Certes, tout cueilleur vous dira éprouver le plaisir de l’effort physique pour atteindre les sites perchés et la récompense que constitue la contem­plation de la nature. Mais les res­trictions liées à la cueillette – 100 brins par personne maximum – sont un frein à une cueillette autrefois bien plus aisée. Alors, le génépi cultivé est devenu une aubaine pour les amateurs avertis de cette plante, même si l’affaire ne s’est pas faite en un jour.

Éric François est arrivé dans les Hautes-Alpes, plus précisément dans l’Embrunais, au début des années 1980, un diplôme d’ingé­nieur agricole en poche. À ce moment-là, il ne sait pas encore que le « gépéto », terme populaire, sera son Graal et hantera nombre de ses nuits. « Pendant deux ans, j’ai exercé en qualité d’ingénieur conseil sur la pêche avec la Direction dépar­tementale de l’Agriculture, raconte-t-il.  Dans la foulée, j’ai travaillé pour le parc national des Écrins et le Sivom de l’Ubaye sur les plantes alpines ». C’est alors qu’il se penche sur celle qui deviendra son obsession. « J’ai effectué une pre­mière étude sur le génépi, se souvient-il, expliquant que les Italiens avaient fait un essai, car la cueillette était déjà interdite sur leur terri­toire ».

Une plante exigeante

Au milieu des années 1980, le néo Haut-Alpin qui se lance. Il s’installe à Châteauroux-les-Alpes et prends le statut d’agriculteur en 1984. « Je me destine aux plantes alpines et fleurs de montagne, explique-t-il, car je me rends compte qu’il existe une réelle demande sur le génépi, notamment chez les liquoristes, et que cette culture demande peu de matériel. Je procède donc à ma première culture sur la commune de Saint-André-d’Embrun. Mais, rapidement, je constate que l’al­titude est trop faible ».

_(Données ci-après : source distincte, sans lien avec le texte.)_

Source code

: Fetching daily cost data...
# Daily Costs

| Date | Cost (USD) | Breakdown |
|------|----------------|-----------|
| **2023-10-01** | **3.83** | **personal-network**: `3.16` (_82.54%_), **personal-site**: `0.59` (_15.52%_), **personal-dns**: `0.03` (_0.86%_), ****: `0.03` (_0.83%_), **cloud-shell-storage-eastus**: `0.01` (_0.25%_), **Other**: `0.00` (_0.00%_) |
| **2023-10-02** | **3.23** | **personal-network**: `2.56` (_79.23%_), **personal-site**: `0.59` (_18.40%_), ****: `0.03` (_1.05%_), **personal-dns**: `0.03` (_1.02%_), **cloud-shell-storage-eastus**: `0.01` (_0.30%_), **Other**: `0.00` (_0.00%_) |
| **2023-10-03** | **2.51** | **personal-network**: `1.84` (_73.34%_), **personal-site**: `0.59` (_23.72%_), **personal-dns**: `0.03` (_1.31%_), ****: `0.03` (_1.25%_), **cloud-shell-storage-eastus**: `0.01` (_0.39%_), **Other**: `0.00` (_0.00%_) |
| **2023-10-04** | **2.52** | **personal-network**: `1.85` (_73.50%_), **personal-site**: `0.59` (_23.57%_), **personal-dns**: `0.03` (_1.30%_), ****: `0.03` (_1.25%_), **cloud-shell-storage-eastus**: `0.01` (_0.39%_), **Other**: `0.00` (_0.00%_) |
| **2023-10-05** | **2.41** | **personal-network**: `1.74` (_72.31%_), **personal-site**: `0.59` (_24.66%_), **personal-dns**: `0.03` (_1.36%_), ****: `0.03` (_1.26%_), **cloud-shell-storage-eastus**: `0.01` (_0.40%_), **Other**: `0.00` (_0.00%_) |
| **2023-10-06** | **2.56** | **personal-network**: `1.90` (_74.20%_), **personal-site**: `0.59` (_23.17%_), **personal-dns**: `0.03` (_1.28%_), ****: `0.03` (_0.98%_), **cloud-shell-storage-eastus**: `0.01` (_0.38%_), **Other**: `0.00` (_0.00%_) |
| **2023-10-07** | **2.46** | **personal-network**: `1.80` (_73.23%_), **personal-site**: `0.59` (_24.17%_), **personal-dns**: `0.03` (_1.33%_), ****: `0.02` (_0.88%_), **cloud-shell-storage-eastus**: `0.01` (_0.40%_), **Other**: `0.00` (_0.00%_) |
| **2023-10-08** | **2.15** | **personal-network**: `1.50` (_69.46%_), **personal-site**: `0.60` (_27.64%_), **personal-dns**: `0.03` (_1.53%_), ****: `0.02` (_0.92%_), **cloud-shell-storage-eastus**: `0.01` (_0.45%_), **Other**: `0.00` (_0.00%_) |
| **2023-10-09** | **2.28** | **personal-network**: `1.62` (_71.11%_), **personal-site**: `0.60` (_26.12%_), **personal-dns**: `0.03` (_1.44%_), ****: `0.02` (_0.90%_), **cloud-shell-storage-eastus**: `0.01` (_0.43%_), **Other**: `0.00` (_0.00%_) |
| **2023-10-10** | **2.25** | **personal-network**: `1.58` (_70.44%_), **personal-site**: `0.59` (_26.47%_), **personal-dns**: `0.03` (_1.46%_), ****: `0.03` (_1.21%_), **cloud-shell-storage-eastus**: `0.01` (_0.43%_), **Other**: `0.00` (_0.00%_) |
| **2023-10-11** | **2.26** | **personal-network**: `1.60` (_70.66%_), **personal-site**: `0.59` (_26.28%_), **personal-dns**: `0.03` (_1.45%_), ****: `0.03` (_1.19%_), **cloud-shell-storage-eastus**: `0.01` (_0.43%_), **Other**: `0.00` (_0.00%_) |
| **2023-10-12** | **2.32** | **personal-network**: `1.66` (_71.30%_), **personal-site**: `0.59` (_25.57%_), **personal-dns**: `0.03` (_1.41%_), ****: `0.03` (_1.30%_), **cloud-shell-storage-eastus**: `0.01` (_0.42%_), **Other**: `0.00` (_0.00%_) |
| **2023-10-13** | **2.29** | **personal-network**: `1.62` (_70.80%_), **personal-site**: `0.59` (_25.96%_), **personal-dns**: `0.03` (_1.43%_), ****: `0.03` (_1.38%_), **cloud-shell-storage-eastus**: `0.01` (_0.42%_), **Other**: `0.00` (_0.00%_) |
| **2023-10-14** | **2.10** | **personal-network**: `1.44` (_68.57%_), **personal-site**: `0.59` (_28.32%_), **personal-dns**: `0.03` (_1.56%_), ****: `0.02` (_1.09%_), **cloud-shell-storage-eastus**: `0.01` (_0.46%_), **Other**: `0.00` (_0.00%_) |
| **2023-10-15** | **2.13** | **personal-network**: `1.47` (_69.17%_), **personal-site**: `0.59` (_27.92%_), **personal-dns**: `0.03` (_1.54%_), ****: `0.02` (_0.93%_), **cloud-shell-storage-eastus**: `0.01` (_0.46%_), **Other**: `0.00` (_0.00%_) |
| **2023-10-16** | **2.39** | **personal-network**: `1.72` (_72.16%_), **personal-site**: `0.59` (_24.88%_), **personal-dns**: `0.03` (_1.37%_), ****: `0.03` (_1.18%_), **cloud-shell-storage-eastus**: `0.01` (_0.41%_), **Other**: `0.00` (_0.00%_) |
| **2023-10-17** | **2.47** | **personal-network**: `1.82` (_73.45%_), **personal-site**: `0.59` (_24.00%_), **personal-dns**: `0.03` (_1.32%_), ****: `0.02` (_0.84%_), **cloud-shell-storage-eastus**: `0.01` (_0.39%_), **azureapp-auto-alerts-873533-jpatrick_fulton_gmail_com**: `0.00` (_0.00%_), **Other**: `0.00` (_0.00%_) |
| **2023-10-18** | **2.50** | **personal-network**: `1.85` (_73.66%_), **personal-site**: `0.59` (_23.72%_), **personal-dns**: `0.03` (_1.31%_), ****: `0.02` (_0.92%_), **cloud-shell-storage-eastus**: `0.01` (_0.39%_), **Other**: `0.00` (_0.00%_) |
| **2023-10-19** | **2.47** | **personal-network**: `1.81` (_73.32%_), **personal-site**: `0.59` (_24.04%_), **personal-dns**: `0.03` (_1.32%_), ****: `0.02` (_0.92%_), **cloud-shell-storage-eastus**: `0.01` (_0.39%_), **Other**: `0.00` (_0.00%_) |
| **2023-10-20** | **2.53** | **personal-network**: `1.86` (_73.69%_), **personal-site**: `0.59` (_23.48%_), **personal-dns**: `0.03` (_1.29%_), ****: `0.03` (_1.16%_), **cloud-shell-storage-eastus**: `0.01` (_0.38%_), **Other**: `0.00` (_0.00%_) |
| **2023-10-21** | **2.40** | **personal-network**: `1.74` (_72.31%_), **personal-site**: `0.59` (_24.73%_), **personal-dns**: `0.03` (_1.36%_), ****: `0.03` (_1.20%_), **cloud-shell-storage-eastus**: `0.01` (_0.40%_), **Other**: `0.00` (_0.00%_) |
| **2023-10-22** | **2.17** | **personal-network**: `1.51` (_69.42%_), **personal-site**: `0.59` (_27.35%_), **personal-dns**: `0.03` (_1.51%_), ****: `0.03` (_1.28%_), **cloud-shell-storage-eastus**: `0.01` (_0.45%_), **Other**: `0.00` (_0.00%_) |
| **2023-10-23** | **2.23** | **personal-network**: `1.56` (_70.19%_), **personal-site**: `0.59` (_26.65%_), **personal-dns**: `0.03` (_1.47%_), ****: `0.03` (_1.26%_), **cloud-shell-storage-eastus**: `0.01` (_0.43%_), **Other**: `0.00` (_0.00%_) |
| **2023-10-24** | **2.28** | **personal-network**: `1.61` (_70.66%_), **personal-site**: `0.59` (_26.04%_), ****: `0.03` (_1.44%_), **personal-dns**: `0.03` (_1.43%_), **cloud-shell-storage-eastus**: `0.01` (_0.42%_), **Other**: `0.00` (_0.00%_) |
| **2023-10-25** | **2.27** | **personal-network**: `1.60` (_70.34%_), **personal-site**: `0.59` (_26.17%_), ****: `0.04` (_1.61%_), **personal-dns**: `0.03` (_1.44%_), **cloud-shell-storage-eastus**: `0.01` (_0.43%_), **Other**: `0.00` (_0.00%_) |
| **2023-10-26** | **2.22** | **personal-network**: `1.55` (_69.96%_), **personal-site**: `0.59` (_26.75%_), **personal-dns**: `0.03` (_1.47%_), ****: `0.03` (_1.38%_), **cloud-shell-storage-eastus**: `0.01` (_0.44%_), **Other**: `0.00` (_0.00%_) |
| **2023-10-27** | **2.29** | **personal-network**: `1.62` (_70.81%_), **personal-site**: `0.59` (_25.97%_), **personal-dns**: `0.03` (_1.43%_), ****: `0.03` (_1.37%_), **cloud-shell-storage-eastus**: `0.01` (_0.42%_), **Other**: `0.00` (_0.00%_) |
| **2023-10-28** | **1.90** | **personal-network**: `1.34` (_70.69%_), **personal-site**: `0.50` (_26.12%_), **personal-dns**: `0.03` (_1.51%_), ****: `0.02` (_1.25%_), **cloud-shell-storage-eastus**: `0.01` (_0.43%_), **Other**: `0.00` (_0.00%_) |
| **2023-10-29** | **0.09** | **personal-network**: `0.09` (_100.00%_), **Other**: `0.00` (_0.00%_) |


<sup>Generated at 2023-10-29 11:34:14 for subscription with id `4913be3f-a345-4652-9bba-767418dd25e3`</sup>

Eric François récoltant ses plantes

Habituée à vivre au-dessus de 2 000 m d’altitude (son habitat de prédilection se situe entre 2 500 et 3 000 m), les 1 000 m de Saint-André-d’Embrun ne sont pas du tout favorables. Il y a bien une germination après semis, mais la plante ne se développe pas suffisamment ensuite. « En bas, la fréquence des épisodes de gel et de dégel est trop impor­tante, détaille-t-il. Il n’empêche; Eric François persévère et acquiert un réel savoir-faire aujourd’hui reconnu, comme en attestent les conseils qu’il dispense à des por­teurs de projets désireux de suivre sa voie dans d’autres vallées haut-alpines et ubayennes.

Une histoire de père en fille

Le génépi ne supporte pas l’excès d’eau. À l’état sauvage, il est à l’aise dans les sols pentus et drainés, en légumes potagers, avec l’incerti­tude nettement moins présente que le génépi. « Il y a toujours des aléas, comme il y a deux ans, avec une récolte médiocre », assure Eric, avec un sourire de dépit. Bon an mal an, ce pionnier aborde l’âge de la retraite avec philosophie.

Son idée a quand même connu le suc­cès et sa fille, Émilie, prendra le relais dès l’année prochaine. La jeune fille partira avec de sérieux atouts. « Mon génépi estampillé bio voyage plus que jamais, avec une demande croissante de commandes par internet. Jusqu’aux États-Unis, au Canada… etc », se réjouit son père. De quoi passer le flambeau en douceur.

Maurice Fortoul

Espace Alpin 403
L’Espace Alpin est le journal agricole et rural des Alpes-de-Haute-Provence et des Hautes-Alpes. Ce journal bimensuel est disponible sur abonnement sur lespace-alpin

 

cet article vous a plu ?

Donnez nous votre avis

Average rating / 5. Vote count:

No votes so far! Be the first to rate this post.

Partagez vos commentaires.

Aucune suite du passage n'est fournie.